**TRY IT**
Lines with "RandomForest": state how many there are in the records below, and nothing else.

(Saved data entries)
━━━━━━━━━━━━━━━━━━━━━━━━━━━━━━

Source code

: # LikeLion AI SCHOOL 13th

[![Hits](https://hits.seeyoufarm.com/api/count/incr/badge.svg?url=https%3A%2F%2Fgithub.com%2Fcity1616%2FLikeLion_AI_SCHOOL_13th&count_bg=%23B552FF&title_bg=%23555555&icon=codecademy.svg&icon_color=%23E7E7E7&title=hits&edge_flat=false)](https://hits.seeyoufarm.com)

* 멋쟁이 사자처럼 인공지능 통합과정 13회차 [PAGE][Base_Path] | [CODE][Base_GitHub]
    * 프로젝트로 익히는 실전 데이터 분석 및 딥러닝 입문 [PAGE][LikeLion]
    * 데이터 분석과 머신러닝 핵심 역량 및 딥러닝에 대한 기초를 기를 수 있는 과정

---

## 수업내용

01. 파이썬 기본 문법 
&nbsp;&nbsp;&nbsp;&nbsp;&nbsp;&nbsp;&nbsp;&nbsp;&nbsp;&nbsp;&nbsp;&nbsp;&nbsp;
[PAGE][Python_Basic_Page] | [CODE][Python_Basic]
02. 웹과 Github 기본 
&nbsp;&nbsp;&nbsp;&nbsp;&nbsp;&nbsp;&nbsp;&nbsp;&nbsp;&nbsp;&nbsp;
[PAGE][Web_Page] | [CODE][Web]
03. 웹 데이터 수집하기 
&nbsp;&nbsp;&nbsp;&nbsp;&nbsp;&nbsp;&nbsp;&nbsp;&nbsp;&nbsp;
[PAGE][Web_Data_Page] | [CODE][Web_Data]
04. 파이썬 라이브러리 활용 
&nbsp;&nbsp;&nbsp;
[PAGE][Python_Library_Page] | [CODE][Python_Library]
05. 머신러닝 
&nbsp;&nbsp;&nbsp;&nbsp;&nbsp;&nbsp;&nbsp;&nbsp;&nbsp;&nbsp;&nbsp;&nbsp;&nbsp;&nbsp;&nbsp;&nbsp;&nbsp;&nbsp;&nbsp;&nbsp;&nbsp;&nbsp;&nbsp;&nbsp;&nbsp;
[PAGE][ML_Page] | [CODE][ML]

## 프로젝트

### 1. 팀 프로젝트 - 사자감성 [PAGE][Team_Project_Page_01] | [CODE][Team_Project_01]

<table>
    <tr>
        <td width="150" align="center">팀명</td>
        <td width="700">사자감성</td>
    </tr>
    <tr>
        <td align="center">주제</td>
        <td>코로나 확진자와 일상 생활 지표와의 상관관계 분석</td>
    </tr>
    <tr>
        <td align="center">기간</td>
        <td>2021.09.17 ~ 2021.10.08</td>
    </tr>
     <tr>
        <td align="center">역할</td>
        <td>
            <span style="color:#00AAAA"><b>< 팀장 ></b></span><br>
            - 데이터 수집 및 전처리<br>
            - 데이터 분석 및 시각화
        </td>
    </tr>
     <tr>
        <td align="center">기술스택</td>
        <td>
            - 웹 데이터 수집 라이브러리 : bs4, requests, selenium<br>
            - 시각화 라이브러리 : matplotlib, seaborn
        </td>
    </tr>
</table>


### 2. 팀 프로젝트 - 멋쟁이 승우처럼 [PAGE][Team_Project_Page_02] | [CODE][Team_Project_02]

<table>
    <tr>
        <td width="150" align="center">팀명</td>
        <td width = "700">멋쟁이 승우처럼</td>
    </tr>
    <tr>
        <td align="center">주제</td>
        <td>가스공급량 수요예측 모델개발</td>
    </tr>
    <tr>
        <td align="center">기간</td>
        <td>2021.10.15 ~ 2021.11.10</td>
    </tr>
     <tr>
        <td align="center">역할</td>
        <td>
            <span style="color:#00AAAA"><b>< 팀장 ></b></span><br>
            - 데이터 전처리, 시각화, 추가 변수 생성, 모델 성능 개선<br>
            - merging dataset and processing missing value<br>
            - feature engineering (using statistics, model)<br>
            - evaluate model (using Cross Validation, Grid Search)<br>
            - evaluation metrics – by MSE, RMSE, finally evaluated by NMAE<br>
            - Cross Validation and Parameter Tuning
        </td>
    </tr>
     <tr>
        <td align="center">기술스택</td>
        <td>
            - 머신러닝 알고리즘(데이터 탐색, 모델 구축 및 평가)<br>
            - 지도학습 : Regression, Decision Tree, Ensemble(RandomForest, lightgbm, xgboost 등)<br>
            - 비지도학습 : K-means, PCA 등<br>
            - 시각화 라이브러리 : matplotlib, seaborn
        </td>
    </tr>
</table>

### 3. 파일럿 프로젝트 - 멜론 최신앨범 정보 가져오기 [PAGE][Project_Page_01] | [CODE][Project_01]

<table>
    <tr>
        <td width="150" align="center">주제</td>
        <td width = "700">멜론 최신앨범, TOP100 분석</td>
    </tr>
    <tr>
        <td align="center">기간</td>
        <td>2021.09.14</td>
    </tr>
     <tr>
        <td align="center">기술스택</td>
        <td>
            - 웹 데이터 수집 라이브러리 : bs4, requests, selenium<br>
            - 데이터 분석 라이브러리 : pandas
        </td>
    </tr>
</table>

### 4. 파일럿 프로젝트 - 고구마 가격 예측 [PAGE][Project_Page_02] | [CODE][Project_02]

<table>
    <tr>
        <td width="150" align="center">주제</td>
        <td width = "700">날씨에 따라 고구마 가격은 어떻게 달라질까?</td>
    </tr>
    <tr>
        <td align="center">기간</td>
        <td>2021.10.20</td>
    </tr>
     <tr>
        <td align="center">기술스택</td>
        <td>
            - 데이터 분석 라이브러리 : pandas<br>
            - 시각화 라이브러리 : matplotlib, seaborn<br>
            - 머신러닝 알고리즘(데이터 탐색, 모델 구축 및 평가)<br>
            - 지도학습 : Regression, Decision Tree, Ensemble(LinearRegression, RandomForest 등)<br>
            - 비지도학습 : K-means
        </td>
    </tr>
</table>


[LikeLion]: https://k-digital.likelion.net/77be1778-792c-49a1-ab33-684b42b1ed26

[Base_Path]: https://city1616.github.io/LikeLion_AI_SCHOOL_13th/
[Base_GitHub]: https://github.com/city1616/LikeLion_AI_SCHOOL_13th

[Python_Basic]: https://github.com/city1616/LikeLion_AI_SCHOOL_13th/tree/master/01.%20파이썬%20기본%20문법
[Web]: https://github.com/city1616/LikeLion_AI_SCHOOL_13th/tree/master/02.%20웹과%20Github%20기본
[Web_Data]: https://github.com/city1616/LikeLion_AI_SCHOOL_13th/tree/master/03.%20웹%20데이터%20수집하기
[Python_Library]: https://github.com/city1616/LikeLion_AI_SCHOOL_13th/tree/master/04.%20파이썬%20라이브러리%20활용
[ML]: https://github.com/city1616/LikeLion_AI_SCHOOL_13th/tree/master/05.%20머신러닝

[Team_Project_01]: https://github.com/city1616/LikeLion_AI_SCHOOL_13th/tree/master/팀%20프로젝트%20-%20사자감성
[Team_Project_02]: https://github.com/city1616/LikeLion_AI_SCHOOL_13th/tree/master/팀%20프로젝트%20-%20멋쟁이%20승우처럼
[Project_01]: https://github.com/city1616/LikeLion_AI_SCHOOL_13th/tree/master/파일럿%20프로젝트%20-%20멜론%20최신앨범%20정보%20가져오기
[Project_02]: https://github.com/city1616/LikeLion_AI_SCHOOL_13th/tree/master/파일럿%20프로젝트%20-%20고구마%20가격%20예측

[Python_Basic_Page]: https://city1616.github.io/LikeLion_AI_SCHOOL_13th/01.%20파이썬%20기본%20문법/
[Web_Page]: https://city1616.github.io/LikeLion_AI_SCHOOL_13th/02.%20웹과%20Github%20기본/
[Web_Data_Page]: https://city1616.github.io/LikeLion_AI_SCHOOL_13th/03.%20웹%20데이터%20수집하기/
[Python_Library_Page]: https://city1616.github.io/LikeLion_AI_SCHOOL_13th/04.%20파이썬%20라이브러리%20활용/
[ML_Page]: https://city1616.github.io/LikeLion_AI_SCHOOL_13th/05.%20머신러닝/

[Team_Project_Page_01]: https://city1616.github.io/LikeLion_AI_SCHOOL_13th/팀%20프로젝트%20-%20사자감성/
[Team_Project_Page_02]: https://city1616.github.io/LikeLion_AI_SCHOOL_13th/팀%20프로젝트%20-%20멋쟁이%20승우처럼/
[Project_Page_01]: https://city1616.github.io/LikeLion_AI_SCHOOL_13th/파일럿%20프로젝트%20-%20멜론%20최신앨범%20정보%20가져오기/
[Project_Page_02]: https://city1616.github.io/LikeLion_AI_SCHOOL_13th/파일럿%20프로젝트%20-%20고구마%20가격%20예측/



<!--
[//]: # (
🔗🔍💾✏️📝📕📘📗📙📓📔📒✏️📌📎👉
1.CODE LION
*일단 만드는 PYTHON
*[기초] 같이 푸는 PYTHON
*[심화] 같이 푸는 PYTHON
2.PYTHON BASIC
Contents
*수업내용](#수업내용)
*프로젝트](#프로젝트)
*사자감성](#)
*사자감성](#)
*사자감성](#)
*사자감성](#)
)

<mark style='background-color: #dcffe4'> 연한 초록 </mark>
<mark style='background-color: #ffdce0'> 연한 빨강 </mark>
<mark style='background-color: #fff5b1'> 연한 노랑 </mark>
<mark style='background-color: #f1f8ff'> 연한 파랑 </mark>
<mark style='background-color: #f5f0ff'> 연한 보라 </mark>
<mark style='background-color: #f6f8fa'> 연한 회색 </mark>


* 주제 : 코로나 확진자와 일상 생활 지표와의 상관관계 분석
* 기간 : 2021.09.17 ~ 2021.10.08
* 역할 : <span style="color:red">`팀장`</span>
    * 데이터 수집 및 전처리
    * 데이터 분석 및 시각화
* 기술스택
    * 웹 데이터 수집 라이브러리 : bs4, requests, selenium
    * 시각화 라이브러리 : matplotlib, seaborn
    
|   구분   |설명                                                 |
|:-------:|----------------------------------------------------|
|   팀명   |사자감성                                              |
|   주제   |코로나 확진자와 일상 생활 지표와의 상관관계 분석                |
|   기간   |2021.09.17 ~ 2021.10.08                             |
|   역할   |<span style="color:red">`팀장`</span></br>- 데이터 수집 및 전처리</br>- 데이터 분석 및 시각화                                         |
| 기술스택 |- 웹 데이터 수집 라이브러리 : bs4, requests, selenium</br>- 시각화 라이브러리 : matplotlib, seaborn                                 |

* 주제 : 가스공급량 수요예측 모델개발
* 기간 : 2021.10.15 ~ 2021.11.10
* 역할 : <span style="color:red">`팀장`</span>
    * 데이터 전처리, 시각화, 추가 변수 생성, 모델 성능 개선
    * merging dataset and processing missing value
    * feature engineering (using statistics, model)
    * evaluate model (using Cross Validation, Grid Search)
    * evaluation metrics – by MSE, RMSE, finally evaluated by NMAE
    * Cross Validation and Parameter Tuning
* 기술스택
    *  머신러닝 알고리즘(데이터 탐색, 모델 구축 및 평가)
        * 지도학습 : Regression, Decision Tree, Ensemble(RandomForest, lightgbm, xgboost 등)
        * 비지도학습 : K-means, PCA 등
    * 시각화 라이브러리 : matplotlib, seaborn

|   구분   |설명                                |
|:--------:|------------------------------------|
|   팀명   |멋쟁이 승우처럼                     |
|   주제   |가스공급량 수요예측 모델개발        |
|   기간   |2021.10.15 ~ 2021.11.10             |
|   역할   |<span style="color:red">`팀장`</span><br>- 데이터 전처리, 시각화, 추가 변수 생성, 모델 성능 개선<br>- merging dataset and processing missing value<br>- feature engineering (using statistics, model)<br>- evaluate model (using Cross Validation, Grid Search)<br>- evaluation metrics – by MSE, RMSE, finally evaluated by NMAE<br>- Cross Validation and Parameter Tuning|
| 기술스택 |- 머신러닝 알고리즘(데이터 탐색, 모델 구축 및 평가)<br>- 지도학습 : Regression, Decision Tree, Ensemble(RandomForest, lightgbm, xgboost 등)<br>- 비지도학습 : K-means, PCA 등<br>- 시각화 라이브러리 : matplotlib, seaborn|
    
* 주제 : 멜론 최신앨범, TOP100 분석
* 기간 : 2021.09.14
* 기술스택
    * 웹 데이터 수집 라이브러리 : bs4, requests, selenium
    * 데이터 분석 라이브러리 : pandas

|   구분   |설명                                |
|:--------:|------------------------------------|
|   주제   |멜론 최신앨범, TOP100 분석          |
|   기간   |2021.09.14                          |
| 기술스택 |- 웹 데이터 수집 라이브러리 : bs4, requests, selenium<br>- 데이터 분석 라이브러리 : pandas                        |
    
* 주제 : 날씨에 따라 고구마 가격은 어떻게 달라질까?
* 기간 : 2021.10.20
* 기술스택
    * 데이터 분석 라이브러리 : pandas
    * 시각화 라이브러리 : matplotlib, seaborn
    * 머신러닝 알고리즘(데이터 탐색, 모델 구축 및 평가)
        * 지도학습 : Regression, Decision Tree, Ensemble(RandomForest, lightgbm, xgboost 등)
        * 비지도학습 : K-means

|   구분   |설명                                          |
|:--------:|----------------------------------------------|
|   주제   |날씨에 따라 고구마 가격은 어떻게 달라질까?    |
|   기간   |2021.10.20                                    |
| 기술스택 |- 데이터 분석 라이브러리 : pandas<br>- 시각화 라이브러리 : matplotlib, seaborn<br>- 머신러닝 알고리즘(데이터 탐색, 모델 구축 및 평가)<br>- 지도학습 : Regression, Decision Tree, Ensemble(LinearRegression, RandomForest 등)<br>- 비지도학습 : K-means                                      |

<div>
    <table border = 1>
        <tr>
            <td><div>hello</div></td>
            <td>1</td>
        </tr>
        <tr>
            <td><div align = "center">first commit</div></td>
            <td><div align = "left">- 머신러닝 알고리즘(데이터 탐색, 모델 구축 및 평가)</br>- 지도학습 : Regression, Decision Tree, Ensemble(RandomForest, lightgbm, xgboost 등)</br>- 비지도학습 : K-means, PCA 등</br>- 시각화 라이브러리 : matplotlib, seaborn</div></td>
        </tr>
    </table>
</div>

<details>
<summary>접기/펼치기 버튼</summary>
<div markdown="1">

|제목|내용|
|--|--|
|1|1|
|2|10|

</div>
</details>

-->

━━━━━━━━━━━━━━━━━━━━━━━━━━━━━━

**ANSWER TO THE PROBLEM**
7